The proliferation of murder and hijacking in waters off Africa’s Somali coast is affecting virtually every shipping company doing business in B.C.

For most British Columbians, pirates are the stuff of children’s books and Johnny Depp movies, but the romanticized villains are proving to be an all-too-real problem for B.C.’s shipping companies.

Pirate attacks, ship hijackings and hostage-takings off Africa’s Somali coast and throughout the Indian Ocean have escalated rapidly since 2008. Somali pirates dominate the violence. According to a report on piracy by the International Maritime Bureau, a division of the International Chamber of Commerce, pirates killed seven seafarers and took 353 hostages in the Somali area in the first six months of 2011. As of the end of June, pirates were holding 20 vessels for ransom and 398 crew members hostage.

More than 13,000 kilometres away in B.C., that violence is rocking the province’s local and foreign-owned shipping companies.

“Those particular waters, because they include access to and from the Suez Canal, pretty much impact every [shipping] company that is doing business here in B.C.,” said Stephen Brown, president of the Chamber of Shipping of British Columbia. “They’re all international traders and that’s a large piece of the world’s oceans.”

Canada has participated in multinational naval efforts to police the area with warships, but Brown said the efforts aren’t solving the problem.

“We’re talking about an area the size of Europe with something between 15 and 20 warships to cover it, which is obviously not very much.”

Weekly piracy risk

For Vancouver-based energy shipping company Teekay Corp. (NYSE:TK), Somali pirate attacks are a weekly risk.

“We have a significant number of vessels trading in that area or transiting – at least one a week and sometimes two or three,” said Graham Westgarth, Teekay’s executive vice-president for innovation, technology and projects.
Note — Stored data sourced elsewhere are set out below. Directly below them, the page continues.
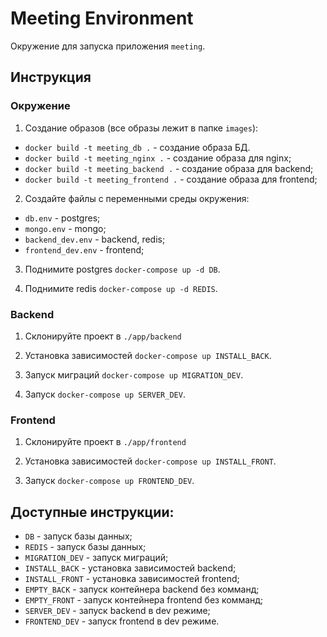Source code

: # Meeting Environment

Окружение для запуска приложения `meeting`.

## Инструкция

### Окружение

1. Создание образов (все образы лежит в папке `images`):

- `docker build -t meeting_db .` - создание образа БД.
- `docker build -t meeting_nginx .` - создание образа для nginx;
- `docker build -t meeting_backend .` - создание образа для backend;
- `docker build -t meeting_frontend .` - создание образа для frontend;

2. Создайте файлы с переменными среды окружения:

- `db.env` - postgres;
- `mongo.env` - mongo;
- `backend_dev.env` - backend, redis;
- `frontend_dev.env` - frontend;

3. Поднимите postgres `docker-compose up -d DB`.

4. Поднимите redis `docker-compose up -d REDIS`.

### Backend

1. Склонируйте проект в `./app/backend`

2. Установка зависимостей `docker-compose up INSTALL_BACK`.

3. Запуск миграций `docker-compose up MIGRATION_DEV`.

4. Запуск `docker-compose up SERVER_DEV`.

### Frontend

1. Склонируйте проект в `./app/frontend`

2. Установка зависимостей `docker-compose up INSTALL_FRONT`.

3. Запуск `docker-compose up FRONTEND_DEV`.

## Доступные инструкции:

- `DB` - запуск базы данных;
- `REDIS` - запуск базы данных;
- `MIGRATION_DEV` - запуск миграций;
- `INSTALL_BACK` - установка зависимостей backend;
- `INSTALL_FRONT` - установка зависимостей frontend;
- `EMPTY_BACK` - запуск контейнера backend без комманд;
- `EMPTY_FRONT` - запуск контейнера frontend без комманд;
- `SERVER_DEV` - запуск backend в dev режиме;
- `FRONTEND_DEV` - запуск frontend в dev режиме.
To date, he said, no company ship has been attacked.

“We’ve been approached [by pirates] but then if the vessel exhibits some awareness, often the skiffs just leave and look for a softer target.”

Westgarth said ships use a range of industry-advocated pirate-deterrence practices that include using fire hoses to create a water curtain around a ship.

He said Teekay’s vessels are also changing their routes significantly to allow them to sail through safer areas, such as the west coast of India.In addition, Westgarth said the company started hiring armed guards six months ago to protect what it deems to be high-risk pirate targets: slow ships with low-lying decks that can easily be boarded.

Westgarth said those measures can add up to $100,000 and four or five days travel time to each ship’s voyage. But he pointed out that refusing to trade in the area isn’t an option for many shipping companies.

“Most of the oil that goes to Europe comes from the [Persian] Gulf. If you stop trading there then pretty soon, Europe would run out of energy.”

Lost opportunities

Aside from hurting B.C.’s few locally based shipping companies such as Teekay, Somali piracy is affecting international shipping companies with B.C. operations that dominate the province’s shipping industry.

The operational base for Hong-Kong-based Fairmont Shipping (Canada) Ltd. is in Vancouver, where approximately 45 employees manage 22 ships worldwide.

Samuel Tang, vice-president of Fairmont’s shipping and operations department, said when the piracy problem erupted, Fairmont decided to avoid operating in the area – and thus gave up those business opportunities. The driver behind the decision, he said, was simple economics: the area’s sky-high insurance premiums could cost a company as much as $150,000 per voyage for a ship weighing 46,000 deadweight tonnes.

But he said avoiding that high-risk, high-insurance area stopped being viable in December 2010, when London underwriters radically increased the size of the area where anti-piracy insurance is required. Since then, he said, the whole Indian Ocean is subject to war-risk premiums. That eliminated Fairmont’s ability to navigate around the danger areas – and the extra costs.

“If the entire Indian Ocean is included, then you can’t avoid it; one way or the other, you’ve got to cut through it.”

Safety at a premium

Tang said the company has operated in the Indian Ocean a few times since December, but mostly near India, well away from the piracy epicentre.

He said the risk-averse company will likely pay both armed guards and an optional layer of insurance (kidnap and ransom) when it has to run ships in the area.

Tang emphasized that it’s the menace of multimillion-dollar ransoms that makes Somali piracy so much more threatening to companies than, for example, the long-standing piracy problem in the Malacca Strait.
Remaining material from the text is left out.